START RECORDED DATA
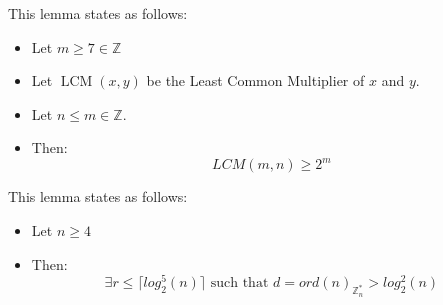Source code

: \begin{lemma}\label{nair_lemma}
    This lemma states as follows:
    \begin{itemize}
        \item Let $m \geq 7 \in \mathbb{Z}$
        \item Let $\operatorname{LCM}(x,y)$ be the Least Common Multiplier of $x$ and $y$.
        \item Let $n \leq m \in \mathbb{Z}$.
        \item Then: \[LCM(m,n) \geq 2^{m}\]
    \end{itemize}
\end{lemma}

\begin{lemma}\label{aks_lemma}
    This lemma states as follows:
    \begin{itemize}
        \item Let $n \geq 4$
        \item Then: \[\exists r \leq \lceil log_{2}^{5}(n) \rceil \text{ such that } d = ord(n)_{\mathbb{Z}_n^*} > log_2^2(n)\]
    \end{itemize}
\end{lemma}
END RECORDED DATA
- **AIM OF THE EXERCISE**: Once the pictures are set aside, output all of the data above verbatim.

- **EXERCISE OUTPUT**:
Source code

: \begin{lemma}\label{nair_lemma}
    This lemma states as follows:
    \begin{itemize}
        \item Let $m \geq 7 \in \mathbb{Z}$
        \item Let $\operatorname{LCM}(x,y)$ be the Least Common Multiplier of $x$ and $y$.
        \item Let $n \leq m \in \mathbb{Z}$.
        \item Then: \[LCM(m,n) \geq 2^{m}\]
    \end{itemize}
\end{lemma}

\begin{lemma}\label{aks_lemma}
    This lemma states as follows:
    \begin{itemize}
        \item Let $n \geq 4$
        \item Then: \[\exists r \leq \lceil log_{2}^{5}(n) \rceil \text{ such that } d = ord(n)_{\mathbb{Z}_n^*} > log_2^2(n)\]
    \end{itemize}
\end{lemma}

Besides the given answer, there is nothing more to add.